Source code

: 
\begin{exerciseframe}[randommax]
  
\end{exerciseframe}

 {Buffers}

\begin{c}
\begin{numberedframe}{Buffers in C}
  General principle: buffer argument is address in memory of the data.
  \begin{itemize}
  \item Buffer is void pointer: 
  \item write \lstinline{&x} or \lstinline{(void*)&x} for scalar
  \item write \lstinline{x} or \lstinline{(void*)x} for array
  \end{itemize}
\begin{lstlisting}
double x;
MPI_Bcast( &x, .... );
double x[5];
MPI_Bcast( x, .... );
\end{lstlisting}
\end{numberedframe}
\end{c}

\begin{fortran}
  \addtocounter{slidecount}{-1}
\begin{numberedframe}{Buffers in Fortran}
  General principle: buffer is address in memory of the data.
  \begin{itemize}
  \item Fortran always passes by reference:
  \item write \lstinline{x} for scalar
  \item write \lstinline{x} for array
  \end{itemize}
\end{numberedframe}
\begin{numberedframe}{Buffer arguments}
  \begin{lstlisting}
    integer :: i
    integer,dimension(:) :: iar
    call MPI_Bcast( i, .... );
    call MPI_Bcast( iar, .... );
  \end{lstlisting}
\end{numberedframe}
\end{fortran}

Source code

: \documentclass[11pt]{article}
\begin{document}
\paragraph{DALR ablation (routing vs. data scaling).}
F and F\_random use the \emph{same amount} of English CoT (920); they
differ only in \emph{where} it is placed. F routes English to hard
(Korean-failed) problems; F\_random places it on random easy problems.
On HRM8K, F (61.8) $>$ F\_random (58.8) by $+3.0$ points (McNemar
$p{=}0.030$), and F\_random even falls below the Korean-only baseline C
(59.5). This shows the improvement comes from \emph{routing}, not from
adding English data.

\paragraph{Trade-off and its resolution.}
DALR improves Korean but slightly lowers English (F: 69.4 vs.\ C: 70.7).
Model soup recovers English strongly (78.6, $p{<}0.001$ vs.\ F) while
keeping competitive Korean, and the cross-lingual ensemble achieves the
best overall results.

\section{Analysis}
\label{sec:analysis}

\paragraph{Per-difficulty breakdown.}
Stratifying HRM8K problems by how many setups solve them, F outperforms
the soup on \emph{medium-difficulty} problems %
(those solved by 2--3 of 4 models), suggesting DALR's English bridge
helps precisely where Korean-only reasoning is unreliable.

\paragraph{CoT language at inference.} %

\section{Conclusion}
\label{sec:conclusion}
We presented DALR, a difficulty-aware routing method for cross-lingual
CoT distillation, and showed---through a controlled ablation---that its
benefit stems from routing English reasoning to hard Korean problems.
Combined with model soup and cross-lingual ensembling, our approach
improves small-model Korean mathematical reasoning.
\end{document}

AIM OF THE EXERCISE: Copy out all of the lines above exactly.

ANSWER FOR THIS EXERCISE:
Source code

: 
\begin{exerciseframe}[randommax]
  
\end{exerciseframe}

 {Buffers}

\begin{c}
\begin{numberedframe}{Buffers in C}
  General principle: buffer argument is address in memory of the data.
  \begin{itemize}
  \item Buffer is void pointer: 
  \item write \lstinline{&x} or \lstinline{(void*)&x} for scalar
  \item write \lstinline{x} or \lstinline{(void*)x} for array
  \end{itemize}
\begin{lstlisting}
double x;
MPI_Bcast( &x, .... );
double x[5];
MPI_Bcast( x, .... );
\end{lstlisting}
\end{numberedframe}
\end{c}

\begin{fortran}
  \addtocounter{slidecount}{-1}
\begin{numberedframe}{Buffers in Fortran}
  General principle: buffer is address in memory of the data.
  \begin{itemize}
  \item Fortran always passes by reference:
  \item write \lstinline{x} for scalar
  \item write \lstinline{x} for array
  \end{itemize}
\end{numberedframe}
\begin{numberedframe}{Buffer arguments}
  \begin{lstlisting}
    integer :: i
    integer,dimension(:) :: iar
    call MPI_Bcast( i, .... );
    call MPI_Bcast( iar, .... );
  \end{lstlisting}
\end{numberedframe}
\end{fortran}

Source code

: \documentclass[11pt]{article}
\begin{document}
\paragraph{DALR ablation (routing vs. data scaling).}
F and F\_random use the \emph{same amount} of English CoT (920); they
differ only in \emph{where} it is placed. F routes English to hard
(Korean-failed) problems; F\_random places it on random easy problems.
On HRM8K, F (61.8) $>$ F\_random (58.8) by $+3.0$ points (McNemar
$p{=}0.030$), and F\_random even falls below the Korean-only baseline C
(59.5). This shows the improvement comes from \emph{routing}, not from
adding English data.

\paragraph{Trade-off and its resolution.}
DALR improves Korean but slightly lowers English (F: 69.4 vs.\ C: 70.7).
Model soup recovers English strongly (78.6, $p{<}0.001$ vs.\ F) while
keeping competitive Korean, and the cross-lingual ensemble achieves the
best overall results.

\section{Analysis}
\label{sec:analysis}

\paragraph{Per-difficulty breakdown.}
Stratifying HRM8K problems by how many setups solve them, F outperforms
the soup on \emph{medium-difficulty} problems %
(those solved by 2--3 of 4 models), suggesting DALR's English bridge
helps precisely where Korean-only reasoning is unreliable.

\paragraph{CoT language at inference.} %

\section{Conclusion}
\label{sec:conclusion}
We presented DALR, a difficulty-aware routing method for cross-lingual
CoT distillation, and showed---through a controlled ablation---that its
benefit stems from routing English reasoning to hard Korean problems.
Combined with model soup and cross-lingual ensembling, our approach
improves small-model Korean mathematical reasoning.
\end{document}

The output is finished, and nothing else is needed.